Today let’s see how far we can take a publishing/parenthood analogy before it forces us into indelicacy or just plain falls apart.
Well, let’s see, there’s conception. And then… are there such things as pregnancy announcements? Do parents do that? Tortured from the start, this analogy. Well, publishers do it. We like to be all formal about it, so when we’ve got books in the oven we figure out their names and we predict their birthdays and we guess how tall they’ll be and only then do we send out our pregnancy announcements. We just call them catalogs, though. And it just so happens that our Fall 2011 catalog is here, with everything you could want to know about our whole new brood. You can take a look through the catalog over at Scribd, or if your browser is friendly enough you can flip through it right here (use the + and - buttons to zoom in and out):
Harvard University Press Fall 2011 Catalog
But where else can we take this analogy? Jacket design, we could say that’s like buying baby clothes. Our Sales Conference, taking place today and tomorrow, we could call that a super early baby shower with no presents. Then all these books will have birthdays, one after the other, from August through February. And as soon as they’re born we’ll pack them up lovingly in cardboard boxes and send them off to be sold. Yikes, okay, let’s stop there. Publishing—not so much like parenthood.

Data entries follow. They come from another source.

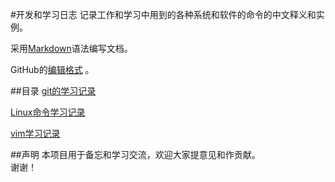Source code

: #开发和学习日志
记录工作和学习中用到的各种系统和软件的命令的中文释义和实例。  

采用[Markdown](http://wowubuntu.com/markdown/)语法编写文档。

GitHub的[编辑格式](https://help.github.com/articles/basic-writing-and-formatting-syntax/) 。

##目录
[git的学习记录](https://github.com/robot527/DevLogs/blob/master/git.md)

[Linux命令学习记录](https://github.com/robot527/DevLogs/blob/master/linux_commands.md)

[vim学习记录](https://github.com/robot527/DevLogs/blob/master/vim.md)

##声明
本项目用于备忘和学习交流，欢迎大家提意见和作贡献。  
谢谢！
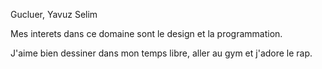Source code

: Gucluer, Yavuz Selim

Mes interets dans ce domaine sont le design et la programmation.

J'aime bien dessiner dans mon temps libre, aller au gym et j'adore le rap.
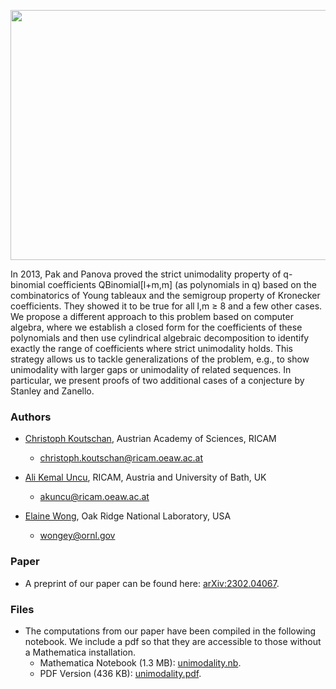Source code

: <p align="center">
<img src="https://wongey.github.io/unimodality/KOHpic.jpg" width="750" height="400">
 </p>

In 2013, Pak and Panova proved the strict unimodality property of q-binomial coefficients QBinomial[l+m,m] (as polynomials in q) based on the combinatorics of Young tableaux and the semigroup property of Kronecker coefficients. They showed it to be true for all l,m ≥ 8 and a few other cases. We propose a different approach to this problem based on computer algebra, where we establish a closed form for the coefficients of these polynomials and then use cylindrical algebraic decomposition to identify exactly the range of coefficients where strict unimodality holds. This strategy allows us to tackle generalizations of the problem, e.g., to show unimodality with larger gaps or unimodality of related sequences. In particular, we present proofs of two additional cases of a conjecture by Stanley and Zanello.
 
### Authors

- [Christoph Koutschan](http://koutschan.de/index.php), Austrian Academy of Sciences, RICAM 
  - [christoph.koutschan@ricam.oeaw.ac.at](mailto:christoph.koutschan@ricam.oeaw.ac.at)
 
- [Ali Kemal Uncu](http://www.akuncu.com/), RICAM, Austria and University of Bath, UK
  - [akuncu@ricam.oeaw.ac.at](mailto:akuncu@ricam.oeaw.ac.at)

- [Elaine Wong](https://wongey.com), Oak Ridge National Laboratory, USA
  - [wongey@ornl.gov](mailto:wongey@ornl.gov)


### Paper

- A preprint of our paper can be found here: [arXiv:2302.04067](https://arxiv.org/abs/2302.04067).

### Files

-  The computations from our paper have been compiled in the following notebook. We include a pdf so that they are accessible to those without a Mathematica installation.
   - Mathematica Notebook (1.3 MB): [unimodality.nb](https://drive.google.com/file/d/1oPesE_KdkIC4XEo97BANPcje4a_fBUlr/view?usp=sharing).
   - PDF Version (436 KB): [unimodality.pdf](https://drive.google.com/file/d/1CKoSqpL3qFOn_I8hgKeL6IrDbLKlMpqd/view?usp=sharing).

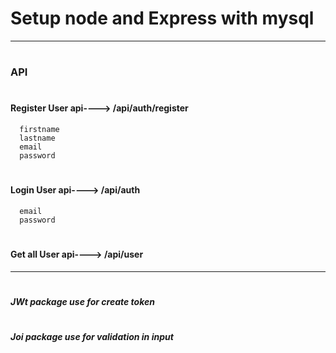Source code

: # Setup node and Express with mysql
__________________________________________________________
# <h3>API</h3>
 # <h4>Register User api----> /api/auth/register</h4>
      firstname
      lastname
      email
      password
   
 # <h4>Login User api----> /api/auth</h4>
      email
      password
 # <h4>Get all User api----> /api/user</h4>
 
 ______________________________________________________
 # <h5> JWt package use for create token </h5>
 # <h5> Joi package  use for validation in input </h5>
 

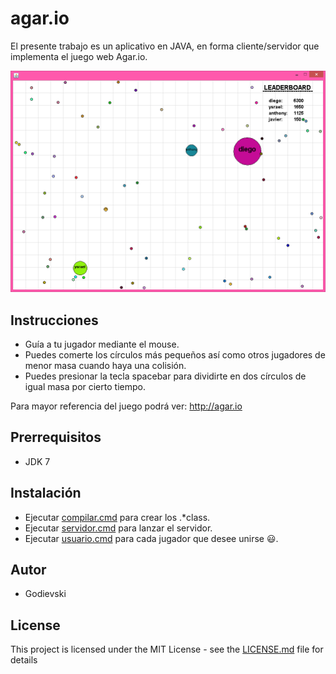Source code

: # agar.io     

El presente trabajo es un aplicativo en JAVA, en forma cliente/servidor que implementa el juego web Agar.io.

![Alt text](/Agar/Agar.png?raw=true "Agar.io by Godievski")

## Instrucciones

* Guía a tu jugador mediante el mouse.
* Puedes comerte los círculos más pequeños así como otros jugadores de menor masa cuando haya una colisión.
* Puedes presionar la tecla spacebar para dividirte en dos círculos de igual masa por cierto tiempo.

Para mayor referencia del juego podrá ver: http://agar.io

## Prerrequisitos

* JDK 7

## Instalación

* Ejecutar [compilar.cmd](/Agar/src/compilar.cmd) para crear los .*class.
* Ejecutar [servidor.cmd](/Agar/src/servidor.cmd) para lanzar el servidor.
* Ejecutar [usuario.cmd](/Agar/src/usuario.cmd) para cada jugador que desee unirse :smiley:.

## Autor

* Godievski

## License

This project is licensed under the MIT License - see the [LICENSE.md](LICENSE.md) file for details
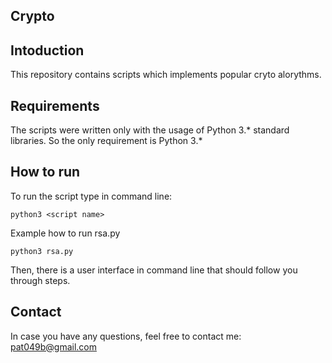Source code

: ## Crypto

## Intoduction
This repository contains scripts which implements popular cryto alorythms.

## Requirements
The scripts were written only with the usage of Python 3.* standard libraries. So the only requirement is Python 3.*

## How to run
To run the script type in command line:

    python3 <script name>

Example how to run rsa.py

    python3 rsa.py
    
Then, there is a user interface in command line that should follow you through steps.

## Contact
In case you have any questions, feel free to contact me: pat049b@gmail.com
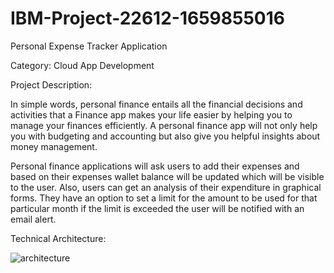 # IBM-Project-22612-1659855016
Personal Expense Tracker Application

Category: Cloud App Development

Project Description:

In simple words, personal finance entails all the financial decisions and activities that a Finance app makes your life easier by helping you to manage your finances efficiently. A personal finance app will not only help you with budgeting and accounting but also give you helpful insights about money management.


Personal finance applications will ask users to add their expenses and based on their expenses wallet balance will be updated which will be visible to the user.  Also, users can get an analysis of their expenditure in graphical forms. They have an option to set a limit for the amount to be used for that particular month if the limit is exceeded the user will be notified with an email alert.

Technical Architecture:

![architecture](https://user-images.githubusercontent.com/97951280/188361430-a377d0ce-1fbe-429a-9d4d-0309a9c2b977.png)
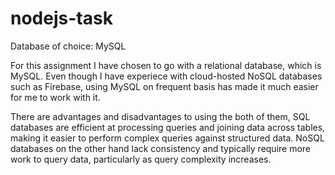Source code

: # nodejs-task

Database of choice: MySQL

For this assignment I have chosen to go with a relational database, which is MySQL. Even though I have experiece
with cloud-hosted NoSQL databases such as Firebase, using MySQL on frequent basis has made it much easier for me to work
with it. 

There are advantages and disadvantages to using the both of them, SQL databases are efficient at processing queries 
and joining data across tables, making it easier to perform complex queries against structured data. NoSQL databases 
on the other hand lack consistency and typically require more work to query data, particularly as query complexity increases.


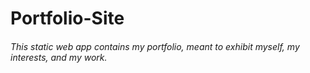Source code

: # Portfolio-Site

###### This static web app contains my portfolio, meant to exhibit myself, my interests, and my work.
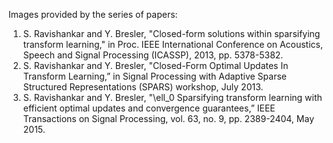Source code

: Images provided by the series of papers:

1) S. Ravishankar and Y. Bresler, "Closed-form solutions within sparsifying transform learning," in Proc. IEEE International Conference on Acoustics, Speech and Signal Processing (ICASSP), 2013, pp. 5378-5382.
2) S. Ravishankar and Y. Bresler, "Closed-Form Optimal Updates In Transform Learning,” in Signal Processing with Adaptive Sparse Structured Representations (SPARS) workshop, July 2013.
3) S. Ravishankar and Y. Bresler, "\ell_0 Sparsifying transform learning with efficient optimal updates and convergence guarantees,” IEEE Transactions on Signal Processing, vol. 63, no. 9, pp. 2389-2404, May 2015.
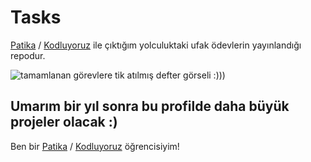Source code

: # Tasks
[Patika](http://patika.dev) / [Kodluyoruz](http://kodluyoruz.org) ile çıktığım yolculuktaki ufak ödevlerin yayınlandığı repodur.

![tamamlanan görevlere tik atılmış defter görseli :)))](https://www.downloadclipart.net/medium/list-png-pic.png)

**Umarım bir yıl sonra bu profilde daha büyük projeler olacak :)**
---

Ben bir [Patika](http://patika.dev) / [Kodluyoruz](http://kodluyoruz.org) öğrencisiyim!
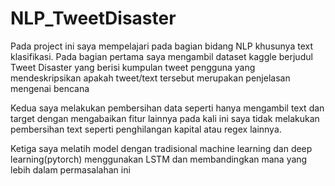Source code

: # NLP_TweetDisaster
Pada project ini saya mempelajari pada bagian bidang NLP khusunya text klasifikasi.
Pada bagian pertama saya mengambil dataset kaggle berjudul Tweet Disaster yang berisi kumpulan tweet pengguna yang mendeskripsikan apakah tweet/text tersebut merupakan penjelasan mengenai bencana

Kedua saya melakukan pembersihan data seperti hanya mengambil text dan target dengan mengabaikan fitur lainnya
pada kali ini saya tidak melakukan pembersihan text seperti penghilangan kapital atau regex lainnya.

Ketiga saya melatih model dengan tradisional machine learning dan deep learning(pytorch) menggunakan LSTM dan membandingkan mana yang lebih dalam permasalahan ini

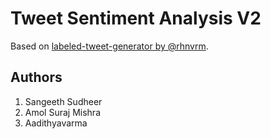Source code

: # Tweet Sentiment Analysis V2
Based on [labeled-tweet-generator by @rhnvrm](https://github.com/rhnvrm/labeled-tweet-generator).

## Authors
1. Sangeeth Sudheer
2. Amol Suraj Mishra
3. Aadithyavarma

There is the pride, though. Because—seriously, now—we’re tremendously proud to be bringing out this new list, and it’s a particularly strong collection for us. We have books coming this fall that help to remind each of us at HUP why we’re here. Books like No Enemies, No Hatred, a collection of essays and poems from the Nobel Prize-winning jailed Chinese dissident Liu Xiaobo. And Robert Bellah’s Religion in Human Evolution, a work of critical history that refutes popular attempts to pit religion and evolution at odds. And American Oracle, a new book examining how four American writers addressed the Civil War at the time of its centennial, by Bancroft Prize-winning historian David W. Blight. And On Rereading, in which Patricia Meyer Spacks meditates on the comforts to be had and knowledge to be gained from reading the same books over and over.
That takes us just to page eight of the catalog. We’ll have plenty more to say about all of these new books throughout the coming year. In the mean time, please do take a look through the catalog.